I’m working on three big things at the moment, the first being my workplace project. I’m part of a system-level project which is designed to improve the management of controlled substances within the area health service model I work in. It’s critically important that these systems are efficient so that staff can go about caring for patients and not have to worry about technicalities. Manual systems aren’t sustainable and a robust, closed-loop, electronic management system will ensure medications are being used safely and appropriately when required. This project spans governance, procedures and policies, analgesic stewardship, the role of electronic medicines management solutions – and will provide staff and patients with support and education to function within that system.
With regards to ECP, I’m determined to bring the spotlight to the emerging pharmacy thought leaders we have in the profession. Many young pharmacists are highly skilled and committed to trying new ways to deliver a pharmacy service to patients. I want to create platforms to ensure that their ideas are heard. We will have an ECP dedicated event at PSA19, for example, with a panel of ECPs from across the country working in various practice settings who will share their insights.
I’m also working on realising the PSA Strategic Intent, released in 2018, with the team at PSA. It focuses on roles, recognition and remuneration in the profession.
What are some of the main challenges that ECPs face in the future?
A key challenge is career pathways.
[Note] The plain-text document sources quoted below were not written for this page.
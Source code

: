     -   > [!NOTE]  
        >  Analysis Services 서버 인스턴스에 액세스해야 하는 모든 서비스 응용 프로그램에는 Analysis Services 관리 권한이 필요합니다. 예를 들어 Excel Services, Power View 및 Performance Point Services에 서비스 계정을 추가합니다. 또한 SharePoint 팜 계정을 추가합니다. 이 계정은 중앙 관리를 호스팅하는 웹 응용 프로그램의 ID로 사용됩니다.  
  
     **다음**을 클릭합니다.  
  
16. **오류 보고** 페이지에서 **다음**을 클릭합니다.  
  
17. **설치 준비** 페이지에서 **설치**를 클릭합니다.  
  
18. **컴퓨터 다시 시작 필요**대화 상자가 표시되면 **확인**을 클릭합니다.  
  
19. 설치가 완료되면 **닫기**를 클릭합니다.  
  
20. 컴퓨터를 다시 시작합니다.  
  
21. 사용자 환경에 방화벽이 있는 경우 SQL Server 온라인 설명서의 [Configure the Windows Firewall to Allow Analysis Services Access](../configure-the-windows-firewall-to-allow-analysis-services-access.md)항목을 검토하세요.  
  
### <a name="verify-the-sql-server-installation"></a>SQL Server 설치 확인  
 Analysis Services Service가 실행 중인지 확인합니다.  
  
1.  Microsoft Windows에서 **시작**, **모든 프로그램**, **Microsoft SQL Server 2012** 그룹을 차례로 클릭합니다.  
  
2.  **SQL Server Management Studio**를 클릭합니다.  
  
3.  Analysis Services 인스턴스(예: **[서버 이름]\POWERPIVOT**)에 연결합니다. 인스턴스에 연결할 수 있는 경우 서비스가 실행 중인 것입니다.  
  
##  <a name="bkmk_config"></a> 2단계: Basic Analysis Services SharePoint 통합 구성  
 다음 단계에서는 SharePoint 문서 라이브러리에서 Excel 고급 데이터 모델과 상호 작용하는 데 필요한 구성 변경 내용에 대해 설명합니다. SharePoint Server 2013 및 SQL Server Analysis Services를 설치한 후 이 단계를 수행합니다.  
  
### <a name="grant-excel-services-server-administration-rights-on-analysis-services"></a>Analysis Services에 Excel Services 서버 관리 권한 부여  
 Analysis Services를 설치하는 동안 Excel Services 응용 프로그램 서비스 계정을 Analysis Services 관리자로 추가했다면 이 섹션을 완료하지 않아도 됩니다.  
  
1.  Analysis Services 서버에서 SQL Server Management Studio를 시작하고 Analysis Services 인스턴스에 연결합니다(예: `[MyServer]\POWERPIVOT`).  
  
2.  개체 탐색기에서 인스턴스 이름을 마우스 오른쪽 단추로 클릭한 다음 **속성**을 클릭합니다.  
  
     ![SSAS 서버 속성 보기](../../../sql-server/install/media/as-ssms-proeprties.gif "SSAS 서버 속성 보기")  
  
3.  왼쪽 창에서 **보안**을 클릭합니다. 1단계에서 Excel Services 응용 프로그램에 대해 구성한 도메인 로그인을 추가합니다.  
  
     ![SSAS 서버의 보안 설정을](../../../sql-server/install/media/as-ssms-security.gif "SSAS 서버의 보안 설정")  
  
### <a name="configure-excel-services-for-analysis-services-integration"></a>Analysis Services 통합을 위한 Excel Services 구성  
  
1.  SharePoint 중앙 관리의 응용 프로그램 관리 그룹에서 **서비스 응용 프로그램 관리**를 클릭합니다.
We’re attracting some really passionate and committed people to pharmacy, but their role in medicine management can seem unclear without robust career pathways.
As addressed by the PSA Strategic Intent, pharmacy needs formal roles and the embedding of specialists within the system by acknowledging different levels of expertise. Remuneration is also an important issue. We can develop all these wonderful roles for pharmacists, but it’s not sustainable if they’re not adequately remunerated. It’s really important that the resourcing matches the level of risk that pharmacists are faced with and the contribution made in the management of polypharmacy, an ageing population and a health system that’s under stress.
Similarly, having an ongoing support network through mentorship and coaching will help provide young pharmacists the support to continue their professional development throughout their career.